Partition constant and volume of distribution as predictors of clinical efficacy of lipid rescue for toxicological emergencies.

Author information

1
Department of Laboratory Medicine, University of California San Francisco, San Francisco, CA 94107, USA. deborah.french@ucsf.edu

Abstract

CONTEXT:

Lipid infusion is useful in reversing cardiac toxicity of local anesthetics, and recent reports indicate it may be useful in resuscitation from toxicity induced by a variety of other drugs. While the mechanism behind the utility of lipid rescue remains to be fully elucidated, the predominant effect appears to be creation of a "lipid sink".

OBJECTIVE:

Determine whether the extraction of drugs by lipid, and hence the clinical efficacy of lipid rescue in toxicological emergencies can be predicted by specific drug properties.

MATERIALS AND METHODS:

Each drug investigated was added individually to human drug-free serum.
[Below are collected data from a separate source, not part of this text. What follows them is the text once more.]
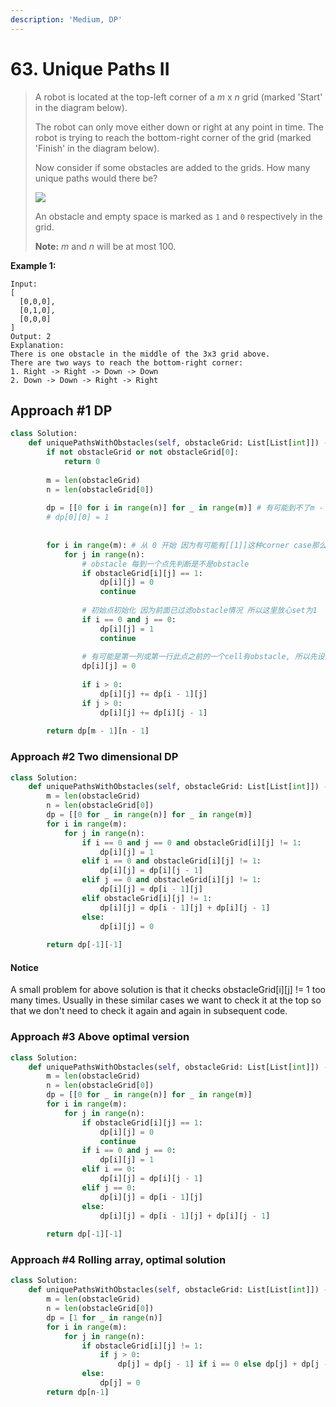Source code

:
 ```yaml
---
description: 'Medium, DP'
---
```


# 63. Unique Paths II

> A robot is located at the top-left corner of a _m_ x _n_ grid \(marked 'Start' in the diagram below\).
>
> The robot can only move either down or right at any point in time. The robot is trying to reach the bottom-right corner of the grid \(marked 'Finish' in the diagram below\).
>
> Now consider if some obstacles are added to the grids. How many unique paths would there be?
>
> ![](https://assets.leetcode.com/uploads/2018/10/22/robot_maze.png)
>
> An obstacle and empty space is marked as `1` and `0` respectively in the grid.
>
> **Note:** _m_ and _n_ will be at most 100.

**Example 1:**

```text
Input:
[
  [0,0,0],
  [0,1,0],
  [0,0,0]
]
Output: 2
Explanation:
There is one obstacle in the middle of the 3x3 grid above.
There are two ways to reach the bottom-right corner:
1. Right -> Right -> Down -> Down
2. Down -> Down -> Right -> Right
```

## Approach \#1 DP

```python
class Solution:
    def uniquePathsWithObstacles(self, obstacleGrid: List[List[int]]) -> int:
        if not obstacleGrid or not obstacleGrid[0]:
            return 0
        
        m = len(obstacleGrid)
        n = len(obstacleGrid[0])
        
        dp = [[0 for i in range(n)] for _ in range(m)] # 有可能到不了m - 1, n - 1的位置所以需要初始化dp数组为0
        # dp[0][0] = 1
        
        
        for i in range(m): # 从 0 开始 因为有可能有[[1]]这种corner case那么最一开始就不行
            for j in range(n):
                # obstacle 每到一个点先判断是不是obstacle
                if obstacleGrid[i][j] == 1:
                    dp[i][j] = 0
                    continue
                    
                # 初始点初始化 因为前面已过滤obstacle情况 所以这里放心set为1
                if i == 0 and j == 0:
                    dp[i][j] = 1
                    continue
                
                # 有可能是第一列或第一行此点之前的一个cell有obstacle, 所以先设为0
                dp[i][j] = 0
                
                if i > 0:
                    dp[i][j] += dp[i - 1][j]
                if j > 0:
                    dp[i][j] += dp[i][j - 1]
        
        return dp[m - 1][n - 1]
```

### Approach \#2 Two dimensional DP

```python
class Solution:
    def uniquePathsWithObstacles(self, obstacleGrid: List[List[int]]) -> int:
        m = len(obstacleGrid)
        n = len(obstacleGrid[0])
        dp = [[0 for _ in range(n)] for _ in range(m)]
        for i in range(m):
            for j in range(n):
                if i == 0 and j == 0 and obstacleGrid[i][j] != 1:
                    dp[i][j] = 1
                elif i == 0 and obstacleGrid[i][j] != 1:
                    dp[i][j] = dp[i][j - 1]
                elif j == 0 and obstacleGrid[i][j] != 1:
                    dp[i][j] = dp[i - 1][j]
                elif obstacleGrid[i][j] != 1:
                    dp[i][j] = dp[i - 1][j] + dp[i][j - 1]
                else:
                    dp[i][j] = 0
        
        return dp[-1][-1]
```

#### Notice

A small problem for above solution is that it checks obstacleGrid\[i\]\[j\] != 1 too many times. Usually in these similar cases we want to check it at the top so that we don't need to check it again and again in subsequent code.

### Approach \#3 Above optimal version

```python
class Solution:
    def uniquePathsWithObstacles(self, obstacleGrid: List[List[int]]) -> int:
        m = len(obstacleGrid)
        n = len(obstacleGrid[0])
        dp = [[0 for _ in range(n)] for _ in range(m)]
        for i in range(m):
            for j in range(n):
                if obstacleGrid[i][j] == 1:
                    dp[i][j] = 0
                    continue
                if i == 0 and j == 0:
                    dp[i][j] = 1
                elif i == 0:
                    dp[i][j] = dp[i][j - 1]
                elif j == 0:
                    dp[i][j] = dp[i - 1][j]
                else:
                    dp[i][j] = dp[i - 1][j] + dp[i][j - 1]
        
        return dp[-1][-1]
```

### Approach \#4 Rolling array, optimal solution

```python
class Solution:
    def uniquePathsWithObstacles(self, obstacleGrid: List[List[int]]) -> int:
        m = len(obstacleGrid)
        n = len(obstacleGrid[0])
        dp = [1 for _ in range(n)]
        for i in range(m):
            for j in range(n):
                if obstacleGrid[i][j] != 1:
                    if j > 0:
                        dp[j] = dp[j - 1] if i == 0 else dp[j] + dp[j - 1]
                else:
                    dp[j] = 0
        return dp[n-1]
```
Intralipid® was added to this drug-containing serum, shaken and then incubated at 37°C. The lipid was removed by ultracentrifugation and the concentration of drug remaining in the serum was measured by high-pressure liquid chromatography.

RESULTS:

In this in vitro model, the ability of lipid emulsion to bind a drug was largely dependent upon the drug's lipid partition constant. Additionally, using a multiple linear regression model, the prediction of binding could be improved by combining the lipid partition constant with the volume of distribution together accounting for approximately 88% of the variation in the decrease in serum drug concentration with the administration of lipid emulsion.

CONCLUSIONS:

The lipid partition constant and volume of distribution can likely be used to predict the efficacy of lipid infusion in reversing the cardiac toxicity induced by anesthetics or other medications.

PMID:
21981684
DOI:
10.3109/15563650.2011.617308
[Indexed for MEDLINE]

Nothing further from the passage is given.